D Magazine, Dallas Morning News Squabble Comes Down to Lazy Reporting at DMN

Fairly mediocre: So last week, D magazine executive editor Tim Rogers and The Dallas Morning News columnist Steve Blow got into a blog squabble over whether the Morning News is being forthcoming enough in its reporting about city plans for a convention center hotel. Belo Corp., owner of WFAA and, until a restructuring this year, the Morning News, owns a lot of property near the proposed hotel site that could increase in value if a hotel materializes. The newspaper should mention that fact when it beats the drum for the hotel, Rogers suggested.

"It's probably a fair criticism that the property's proximity is worth noting in our coverage. Full disclosure and all that," Blow responded. "But, good grief, this notion that nothing gets published here unless it's part of a grand profit-making conspiracy is really getting old."

Rogers didn't say anything about a conspiracy—that's more along the lines of something our own Jim Schutze would say—and even Buzz doesn't believe in such a grand conspiracy. Newspaper publishers and executives don't ask for lowly reporters' help with their business deals for the same reason rich people don't ask their gardeners for stock tips. They don't need the help that badly.

While we may not see a conspiracy at the News, we do see plenty of lazy reporting. See, Blow's response raises a question, which is not "Why is the Morning News biased in its coverage?" Rather, it's "Why isn't the Morning News coverage better?"

The paper's editorialists wrote last fall that the city needs the convention center hotel. That's an assertion that, near as we can tell, wasn't supported by any reporting the paper had produced up to that point.

But that's the Morning News—great at covering the meetings and collecting the quotes, not so great at providing credible answers to tougher questions, such as: Have other city-owned convention center hotels proved profitable or increased visitors to their cities? Have those hotels led to new investment nearby, as Dallas hopes its hotel might? Why have private hoteliers shied away from building a hotel at the site, if the city believes it can be profitable?

Yes, the answers to those questions may be hard to come by. So what? Show a little ambition, Morning News, buy a few plane tickets, get some answers and write the big story. Your readers are being asked to invest a ton of their tax money to get into the hotel business. They can't attend all the city meetings or keep track of random daily news reports.

Why isn't the News doing that sort of work? Dunno. Maybe it is a conspiracy.

 
  • 05/17/2008 1:01:00 AM

    It is important to note that this brouhaha began because Rogers scored primo tickets to the Mylie Ray Cyrus gig, and Blow's seats were near the back. The same battle will take place when George Michael tickets go on sale.

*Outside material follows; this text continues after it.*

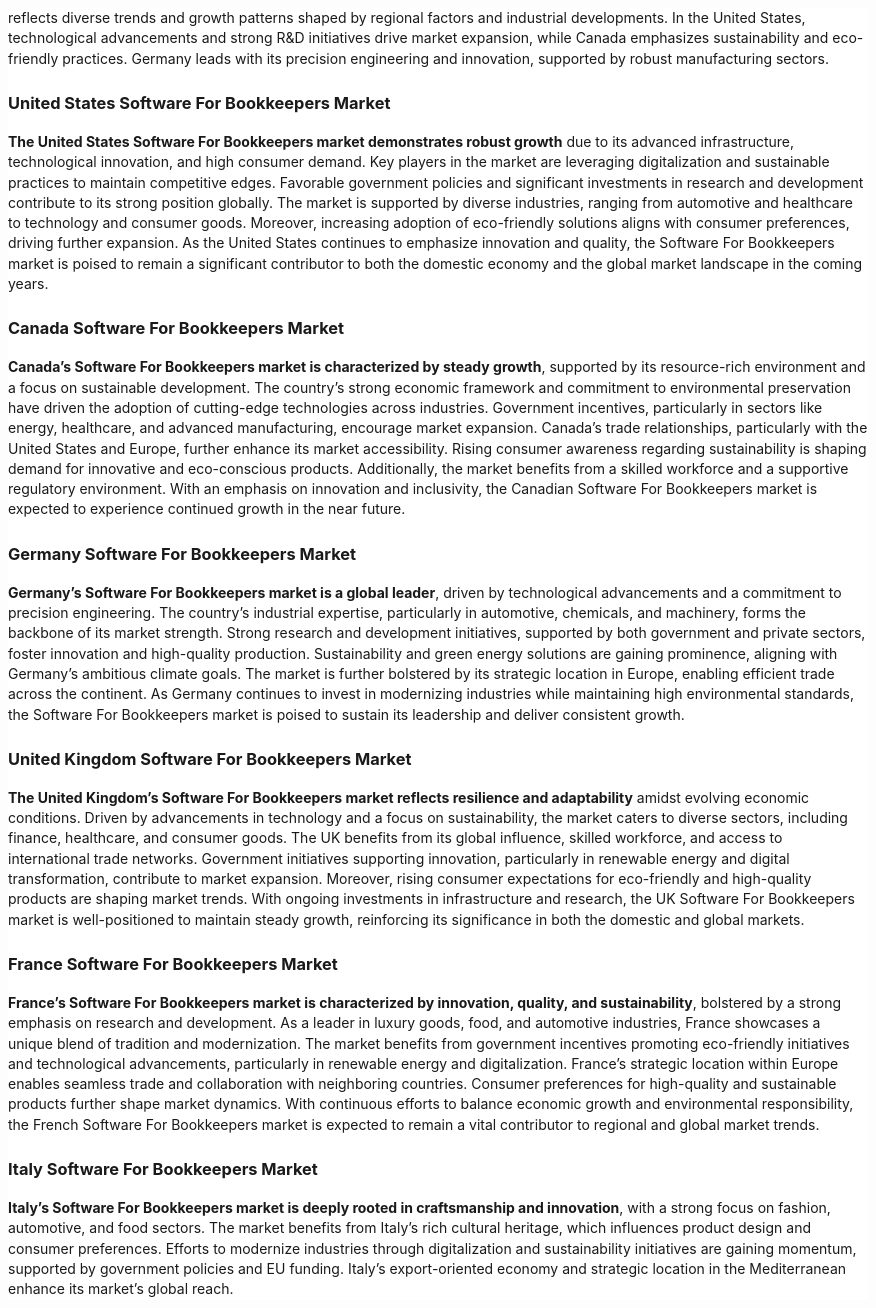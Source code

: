 reflects diverse trends and growth patterns shaped by regional factors and industrial developments. In the United States, technological advancements and strong R&amp;D initiatives drive market expansion, while Canada emphasizes sustainability and eco-friendly practices. Germany leads with its precision engineering and innovation, supported by robust manufacturing sectors.</span></em></p></blockquote><h3><strong>United States Software For Bookkeepers Market</strong></h3><p><strong>The United States Software For Bookkeepers market demonstrates robust growth</strong> due to its advanced infrastructure, technological innovation, and high consumer demand. Key players in the market are leveraging digitalization and sustainable practices to maintain competitive edges. Favorable government policies and significant investments in research and development contribute to its strong position globally. The market is supported by diverse industries, ranging from automotive and healthcare to technology and consumer goods. Moreover, increasing adoption of eco-friendly solutions aligns with consumer preferences, driving further expansion. As the United States continues to emphasize innovation and quality, the Software For Bookkeepers market is poised to remain a significant contributor to both the domestic economy and the global market landscape in the coming years.</p><h3><strong>Canada Software For Bookkeepers Market</strong></h3><p><strong>Canada&rsquo;s Software For Bookkeepers market is characterized by steady growth</strong>, supported by its resource-rich environment and a focus on sustainable development. The country&rsquo;s strong economic framework and commitment to environmental preservation have driven the adoption of cutting-edge technologies across industries. Government incentives, particularly in sectors like energy, healthcare, and advanced manufacturing, encourage market expansion. Canada&rsquo;s trade relationships, particularly with the United States and Europe, further enhance its market accessibility. Rising consumer awareness regarding sustainability is shaping demand for innovative and eco-conscious products. Additionally, the market benefits from a skilled workforce and a supportive regulatory environment. With an emphasis on innovation and inclusivity, the Canadian Software For Bookkeepers market is expected to experience continued growth in the near future.</p><h3><strong>Germany Software For Bookkeepers Market</strong></h3><p><strong>Germany&rsquo;s Software For Bookkeepers market is a global leader</strong>, driven by technological advancements and a commitment to precision engineering. The country&rsquo;s industrial expertise, particularly in automotive, chemicals, and machinery, forms the backbone of its market strength. Strong research and development initiatives, supported by both government and private sectors, foster innovation and high-quality production. Sustainability and green energy solutions are gaining prominence, aligning with Germany&rsquo;s ambitious climate goals. The market is further bolstered by its strategic location in Europe, enabling efficient trade across the continent. As Germany continues to invest in modernizing industries while maintaining high environmental standards, the Software For Bookkeepers market is poised to sustain its leadership and deliver consistent growth.</p><h3><strong>United Kingdom Software For Bookkeepers Market</strong></h3><p><strong>The United Kingdom&rsquo;s Software For Bookkeepers market reflects resilience and adaptability</strong> amidst evolving economic conditions. Driven by advancements in technology and a focus on sustainability, the market caters to diverse sectors, including finance, healthcare, and consumer goods. The UK benefits from its global influence, skilled workforce, and access to international trade networks. Government initiatives supporting innovation, particularly in renewable energy and digital transformation, contribute to market expansion. Moreover, rising consumer expectations for eco-friendly and high-quality products are shaping market trends. With ongoing investments in infrastructure and research, the UK Software For Bookkeepers market is well-positioned to maintain steady growth, reinforcing its significance in both the domestic and global markets.</p><h3><strong>France Software For Bookkeepers Market</strong></h3><p><strong>France&rsquo;s Software For Bookkeepers market is characterized by innovation, quality, and sustainability</strong>, bolstered by a strong emphasis on research and development. As a leader in luxury goods, food, and automotive industries, France showcases a unique blend of tradition and modernization. The market benefits from government incentives promoting eco-friendly initiatives and technological advancements, particularly in renewable energy and digitalization. France&rsquo;s strategic location within Europe enables seamless trade and collaboration with neighboring countries. Consumer preferences for high-quality and sustainable products further shape market dynamics. With continuous efforts to balance economic growth and environmental responsibility, the French Software For Bookkeepers market is expected to remain a vital contributor to regional and global market trends.</p><h3><strong>Italy Software For Bookkeepers Market</strong></h3><p><strong>Italy&rsquo;s Software For Bookkeepers market is deeply rooted in craftsmanship and innovation</strong>, with a strong focus on fashion, automotive, and food sectors. The market benefits from Italy&rsquo;s rich cultural heritage, which influences product design and consumer preferences. Efforts to modernize industries through digitalization and sustainability initiatives are gaining momentum, supported by government policies and EU funding. Italy&rsquo;s export-oriented economy and strategic location in the Mediterranean enhance its market&rsquo;s global reach.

  • BF 05/16/2008 6:32:00 PM

    Why does the hotel have to be profitable for you to consider it a success? As long as it breaks even and attracts more visitors to Dallas (who will generate sales taxes), then it will be a success. Private industry may not be able to get the numbers to work, but those private investors would have to have some certainty of a hotel profit, because they don't get any ancillary benefit from incremental sales taxes or convention center rental payments and don't get to take advantage of Dallas' lower debt costs. If you re-frame your argument against the hotel to take into account the above facts, then I will be much more willing to believe it.